Die Nacht war grimmig kalt, trotzdem legte ich mich, nackt wie ich war, auf den Boden und schlief sogleich fest ein. Die Bodenwärme ließ mich auch einige Stunden ruhen, und ich schlief so ruhig, als seien die tollen Geschehnisse des Tages nicht gewesen. – –

»Tag, was bringst du mir?« –

Ich sprang sogleich in die Wirklichkeit hinein. Meine Knie waren so steif, daß ich sie fast brechen mußte, ehe ich aufstehen konnte. Die erste Sonnenglut färbte den Horizont und zeigte mir in der Ferne die Konturen eines waldbewachsenen Bergzuges. Da war Rettung! – Rettung? – Ich konnte mir nicht denken, daß die Zähigkeit der Verfolger gebrochen war und daß sie nicht irgendwo steckten, um meine Flucht bis zur letzten Möglichkeit zu hindern.

Vorsichtig suchte ich die Gegend ab und – sah sie, die beiden Zähen. – Knapp zweihundert Meter von mir saßen sie und suchten mit den Augen in der Runde. Das war ein furchtbarer Augenblick für mich. Ich nahm sofort Deckung in einer Bodensenkung und kroch, auf dem Bauche liegend, davon. Solange mich die Senkung decken konnte, schob ich mich voran. Aber der Augenblick kam, wo ich den Schnittpunkt der Deckung überschreiten mußte.

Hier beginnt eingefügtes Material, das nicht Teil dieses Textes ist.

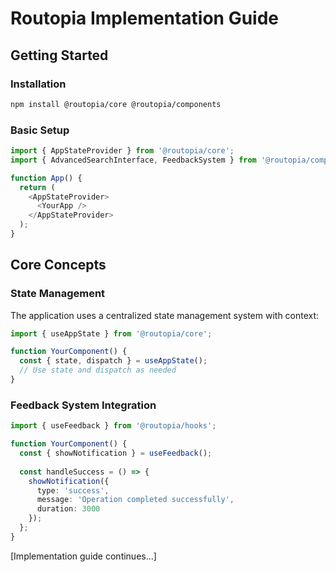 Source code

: # Routopia Implementation Guide

## Getting Started

### Installation
```bash
npm install @routopia/core @routopia/components
```

### Basic Setup
```typescript
import { AppStateProvider } from '@routopia/core';
import { AdvancedSearchInterface, FeedbackSystem } from '@routopia/components';

function App() {
  return (
    <AppStateProvider>
      <YourApp />
    </AppStateProvider>
  );
}
```

## Core Concepts

### State Management
The application uses a centralized state management system with context:

```typescript
import { useAppState } from '@routopia/core';

function YourComponent() {
  const { state, dispatch } = useAppState();
  // Use state and dispatch as needed
}
```

### Feedback System Integration
```typescript
import { useFeedback } from '@routopia/hooks';

function YourComponent() {
  const { showNotification } = useFeedback();
  
  const handleSuccess = () => {
    showNotification({
      type: 'success',
      message: 'Operation completed successfully',
      duration: 3000
    });
  };
}
```

[Implementation guide continues...]  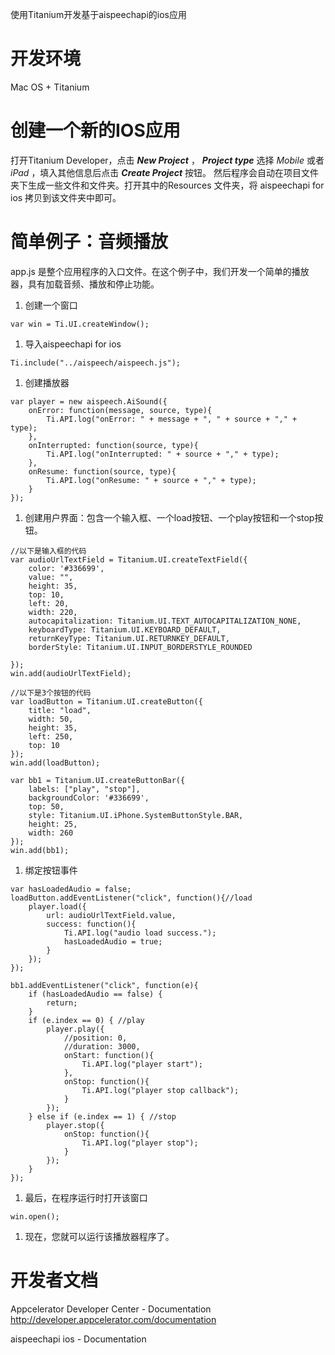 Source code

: 使用Titanium开发基于aispeechapi的ios应用

# 开发环境 #
Mac OS + Titanium

# 创建一个新的IOS应用 #
打开Titanium Developer，点击 **_New Project_** ， **_Project type_** 选择 _Mobile_ 或者 _iPad_ ，填入其他信息后点击 **_Create Project_** 按钮。
然后程序会自动在项目文件夹下生成一些文件和文件夹。打开其中的Resources 文件夹，将 aispeechapi for ios 拷贝到该文件夹中即可。

# 简单例子：音频播放 #
app.js 是整个应用程序的入口文件。在这个例子中，我们开发一个简单的播放器，具有加载音频、播放和停止功能。
  1. 创建一个窗口
```
var win = Ti.UI.createWindow();
```
  1. 导入aispeechapi for ios
```
Ti.include("../aispeech/aispeech.js");
```
  1. 创建播放器
```
var player = new aispeech.AiSound({
    onError: function(message, source, type){
        Ti.API.log("onError: " + message + ", " + source + "," + type);
    },
    onInterrupted: function(source, type){
        Ti.API.log("onInterrupted: " + source + "," + type);
    },
    onResume: function(source, type){
        Ti.API.log("onResume: " + source + "," + type);
    }
});
```
  1. 创建用户界面：包含一个输入框、一个load按钮、一个play按钮和一个stop按钮。
```
//以下是输入框的代码
var audioUrlTextField = Titanium.UI.createTextField({
    color: '#336699',
    value: "",
    height: 35,
    top: 10,
    left: 20,
    width: 220,
    autocapitalization: Titanium.UI.TEXT_AUTOCAPITALIZATION_NONE,
    keyboardType: Titanium.UI.KEYBOARD_DEFAULT,
    returnKeyType: Titanium.UI.RETURNKEY_DEFAULT,
    borderStyle: Titanium.UI.INPUT_BORDERSTYLE_ROUNDED

});
win.add(audioUrlTextField);

//以下是3个按钮的代码
var loadButton = Titanium.UI.createButton({
    title: "load",
    width: 50,
    height: 35,
    left: 250,
    top: 10
});
win.add(loadButton);

var bb1 = Titanium.UI.createButtonBar({
    labels: ["play", "stop"],
    backgroundColor: '#336699',
    top: 50,
    style: Titanium.UI.iPhone.SystemButtonStyle.BAR,
    height: 25,
    width: 260
});
win.add(bb1);
```
  1. 绑定按钮事件
```
var hasLoadedAudio = false;
loadButton.addEventListener("click", function(){//load
    player.load({
        url: audioUrlTextField.value,
        success: function(){
            Ti.API.log("audio load success.");
            hasLoadedAudio = true;
        }
    });
});

bb1.addEventListener("click", function(e){
    if (hasLoadedAudio == false) {
        return;
    }
    if (e.index == 0) { //play
        player.play({
            //position: 0,
            //duration: 3000,
            onStart: function(){
                Ti.API.log("player start");
            },
            onStop: function(){
                Ti.API.log("player stop callback");
            }
        });
    } else if (e.index == 1) { //stop
        player.stop({
            onStop: function(){
                Ti.API.log("player stop");
            }
        });
    }
});
```
  1. 最后，在程序运行时打开该窗口
```
win.open();
```
  1. 现在，您就可以运行该播放器程序了。


# 开发者文档 #
Appcelerator Developer Center - Documentation
http://developer.appcelerator.com/documentation

aispeechapi ios - Documentation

Ich überlegte, ich grübelte, fand aber keinen andern Rat als Sturmschritt. Ich wartete, bis sie ihre Köpfe von mir abdrehten, sog die Lust tief ein, sprang auf und jagte, wohl wissend, daß jede Sekunde Vorsprung hieß.

Aber, ach wie bald – sie jagten schon hinter mir her, als ich mich zum erstenmal umdrehte. –

Die Berge wuchsen vor mir, und die kühle Morgenluft 83 machte mir die Jagd fast angenehm. Ich war der Flinkere, meine ganze seelische Einstellung hieß: Durch! Und ich kam durch.

Was ich nicht zu hoffen wagte, woran ich nicht im entferntesten dachte: der Moulouya wälzte seine schmutzigen Fluten vor meinen Augen. – Noch hundert Meter – aber tief, zehn, fünfzehn Meter tief. – »Himmel, hilf!«

Die Gerade zeichnet den kürzesten Weg – dieser dunkle Gedanke kroch mir durch die gehetzte Seele. Die Gerade, ob Tod oder Leben, die Gerade hob und schob mich vorwärts. – Sie hob mich besinnungslos zum wahnsinnigen Sprung, und im Sprung kam ich mir vor wie Homunkulus.

Ich fiel unendlich lang, fiel wie ein Kater auf Vorder- und Hinterfüße, schlug mit dem Körper, mit dem Gesicht im Fall gegen Schutt und hartes Gestein – und lag mit gebrochenen Füßen und Händen.

Verwundert schaute ich die Welt an – und sie war gar wunderlich, denn das Sein in mir war so mächtig und süß – die Gewalt der Schmerzen so empfindlich – mein Blut so rot – der Stein so hart – die Menschen so grausam und der Himmel so blau.

Ich rührte mich nicht, auch als ich die Köpfe meiner Schweißhunde über die Felsspitze lugen sah. Ich konnte sie nur anlächeln, denn ich lag waagerecht auf dem Rücken, schaute in die Höhe, meiner Flugbahn entgegen.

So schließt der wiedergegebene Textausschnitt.